Can I get some ideas about different products I might be able to use? Will my hardware selection play nice with remoting? Thanks in advance!
 
I decided to try the Zealz GK802. It's the first quad core mini-PC device, and $100 new. I'm optimistic about the performance, but we'll see how this device works out when it arrives in a week or so.

As far as the remoting client, I'm thinking I'll try Splashtop GamePad THD, which has some pretty decent demos on youtube. It's advertised as remote desktop with optimizations for gaming. The other option is probably Kainy, but I read a few user testimonials saying that Splashtop is a better product.

To pass the time, I'm going to demo the remote gaming idea using my current 570gtx rig running windows server 2012 and hyper-v. I'll post the results once I can find a suitable client device...
 
So, here's some preliminary results:

Windows Server 2012 running on i5 with a GTX570.
Server installed on an SSD.
VM stored on a separate SSD.
3 CPUs allocated to the VM.
Connected to the VM using a variety of remote access products.

For my testing, I simply opened up Diablo 3 and loaded up the character select screen.

Test #1 (no RemoteFX vGPU assigned to the VM): Game managed to start up, but the performance was horrendous - as expected. The system could barely render mouse movement.

Test #2 (RemoteFX vGPU assigned to the VM): Game started up quickly, and the game seemed to run fine on the VM. However, standard Microsoft remote desktop delivered unplayable framerates.

Test #3 (RemoteFX vGPU assigned to the VM, connected using Ericom's remoting protocol): Same VM performance, but the remote access experience was much better. The game was *almost* playable at 800x600, but not even close at 1920x1080. I would estimate about 8 fps at 1080p and 18 or so at 800x600.

Test #4 (RemoteFX vGPU assigned to the VM, connected using Splashtop 2): Splashtop kept giving me an error saying I couldn't run games in fullscreen mode, so I had to put the game in fullscreen windowed.

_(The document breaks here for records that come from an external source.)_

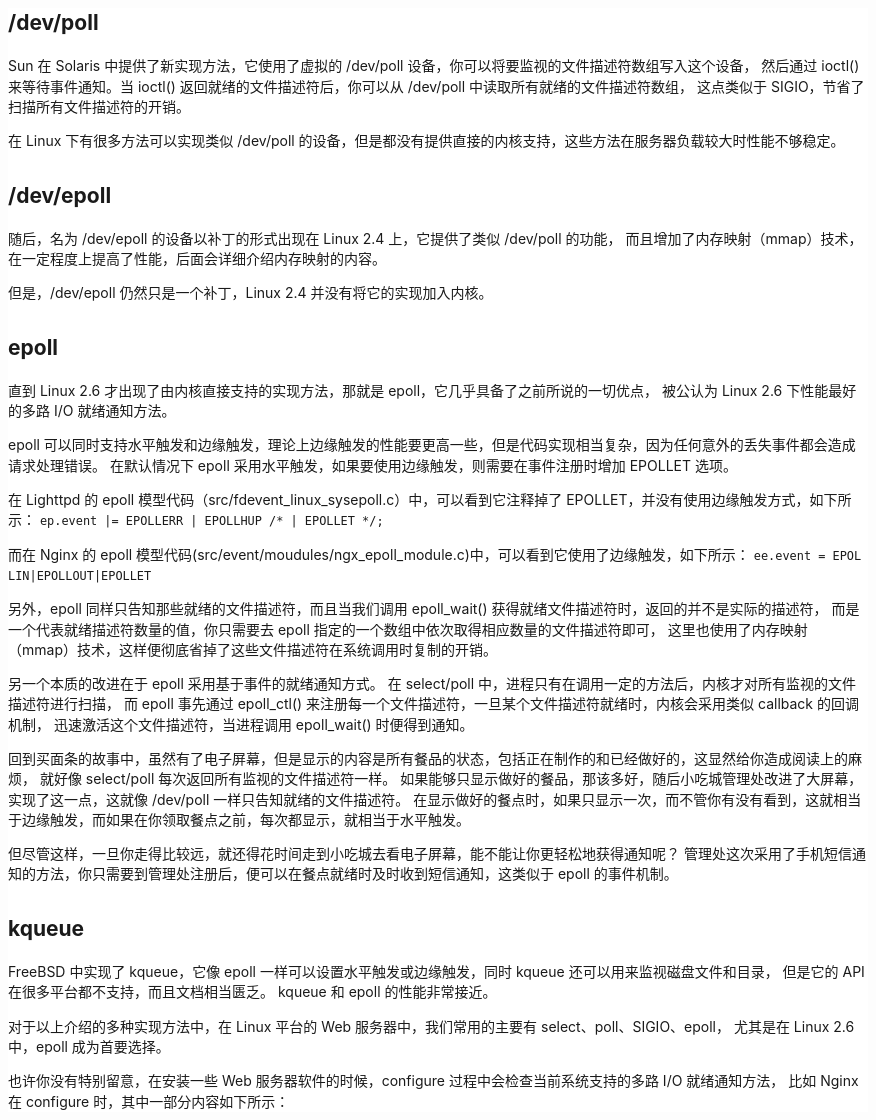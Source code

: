 ## /dev/poll

Sun 在 Solaris 中提供了新实现方法，它使用了虚拟的 /dev/poll 设备，你可以将要监视的文件描述符数组写入这个设备，
然后通过 ioctl() 来等待事件通知。当 ioctl() 返回就绪的文件描述符后，你可以从 /dev/poll 中读取所有就绪的文件描述符数组，
这点类似于 SIGIO，节省了扫描所有文件描述符的开销。

在 Linux 下有很多方法可以实现类似 /dev/poll 的设备，但是都没有提供直接的内核支持，这些方法在服务器负载较大时性能不够稳定。

## /dev/epoll

随后，名为 /dev/epoll 的设备以补丁的形式出现在 Linux 2.4 上，它提供了类似 /dev/poll 的功能，
而且增加了内存映射（mmap）技术，在一定程度上提高了性能，后面会详细介绍内存映射的内容。

但是，/dev/epoll 仍然只是一个补丁，Linux 2.4 并没有将它的实现加入内核。

## epoll

直到 Linux 2.6 才出现了由内核直接支持的实现方法，那就是 epoll，它几乎具备了之前所说的一切优点，
被公认为 Linux 2.6 下性能最好的多路 I/O 就绪通知方法。

epoll 可以同时支持水平触发和边缘触发，理论上边缘触发的性能要更高一些，但是代码实现相当复杂，因为任何意外的丢失事件都会造成请求处理错误。
在默认情况下 epoll 采用水平触发，如果要使用边缘触发，则需要在事件注册时增加 EPOLLET 选项。

在 Lighttpd 的 epoll 模型代码（src/fdevent_linux_sysepoll.c）中，可以看到它注释掉了 EPOLLET，并没有使用边缘触发方式，如下所示：
`ep.event |= EPOLLERR | EPOLLHUP /* | EPOLLET */;`

而在 Nginx 的 epoll 模型代码(src/event/moudules/ngx_epoll_module.c)中，可以看到它使用了边缘触发，如下所示：
`ee.event = EPOLLIN|EPOLLOUT|EPOLLET`  

另外，epoll 同样只告知那些就绪的文件描述符，而且当我们调用 epoll_wait() 获得就绪文件描述符时，返回的并不是实际的描述符，
而是一个代表就绪描述符数量的值，你只需要去 epoll 指定的一个数组中依次取得相应数量的文件描述符即可，
这里也使用了内存映射（mmap）技术，这样便彻底省掉了这些文件描述符在系统调用时复制的开销。

另一个本质的改进在于 epoll 采用基于事件的就绪通知方式。
在 select/poll 中，进程只有在调用一定的方法后，内核才对所有监视的文件描述符进行扫描，
而 epoll 事先通过 epoll_ctl() 来注册每一个文件描述符，一旦某个文件描述符就绪时，内核会采用类似 callback 的回调机制，
迅速激活这个文件描述符，当进程调用 epoll_wait() 时便得到通知。

回到买面条的故事中，虽然有了电子屏幕，但是显示的内容是所有餐品的状态，包括正在制作的和已经做好的，这显然给你造成阅读上的麻烦，
就好像 select/poll 每次返回所有监视的文件描述符一样。
如果能够只显示做好的餐品，那该多好，随后小吃城管理处改进了大屏幕，实现了这一点，这就像 /dev/poll 一样只告知就绪的文件描述符。
在显示做好的餐点时，如果只显示一次，而不管你有没有看到，这就相当于边缘触发，而如果在你领取餐点之前，每次都显示，就相当于水平触发。

但尽管这样，一旦你走得比较远，就还得花时间走到小吃城去看电子屏幕，能不能让你更轻松地获得通知呢？
管理处这次采用了手机短信通知的方法，你只需要到管理处注册后，便可以在餐点就绪时及时收到短信通知，这类似于 epoll 的事件机制。

## kqueue

FreeBSD 中实现了 kqueue，它像 epoll 一样可以设置水平触发或边缘触发，同时 kqueue 还可以用来监视磁盘文件和目录，
但是它的 API 在很多平台都不支持，而且文档相当匮乏。 kqueue 和 epoll 的性能非常接近。

对于以上介绍的多种实现方法中，在 Linux 平台的 Web 服务器中，我们常用的主要有 select、poll、SIGIO、epoll，
尤其是在 Linux 2.6 中，epoll 成为首要选择。

也许你没有特别留意，在安装一些 Web 服务器软件的时候，configure 过程中会检查当前系统支持的多路 I/O 就绪通知方法，
比如 Nginx 在 configure 时，其中一部分内容如下所示：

The visual quality was really bad and I couldn't maximize the Splashtop client window. However, the streaming speed approached Ericom's. I would rather use Ericom since with Splashtop you have to use their client.

Overall, I suspect RemoteFX is enabling a completely playable experience server side, but the limiting factor is the streaming protocol. I think if I could figure out the bottleneck there, I'd have a very good setup.

I wanted to mess around with the remote desktop configuration, but Windows Server 2012 doesn't play well with DNS and remote desktop services installed on the same box. I wasn't able to bring up the remote services management screen after a couple hours of troubleshooting, and so I'm going to just try Multipoint Server 2012, which is supposed to be a little more user friendly. I'll post the results soon.
 
Multi-point was more trouble than I expected. It has a very specific purpose, and that purpose isn't gaming.

I reinstalled win2k12, and also installed teradici arch. I can say this combination is the highest performing so far, but it's still completely unplayable. There is a lot of unpredictable chop. I can't discern much difference between 800x600 and 1920x1080 after I installed teradici arch, so I'm thinking maybe there is something else going on. When I'm at the character select, I'm getting at least 25fps, but then suddenly it will drop down to 0fps for a second or so, and then jump back up to normal framerates. In game, I was able to run around in town, but there was a lot of screen freeze and choppiness.

Looking at the task manager, the highest I saw the receive bandwidth reach was around 25Mbps. So, that means the VM was sending out 25 and the server reading 25. 50Mbps doesn't seem like enough to cause a LAN bandwidth issue. CPU utilization never went above 30%. Memory was well below the max.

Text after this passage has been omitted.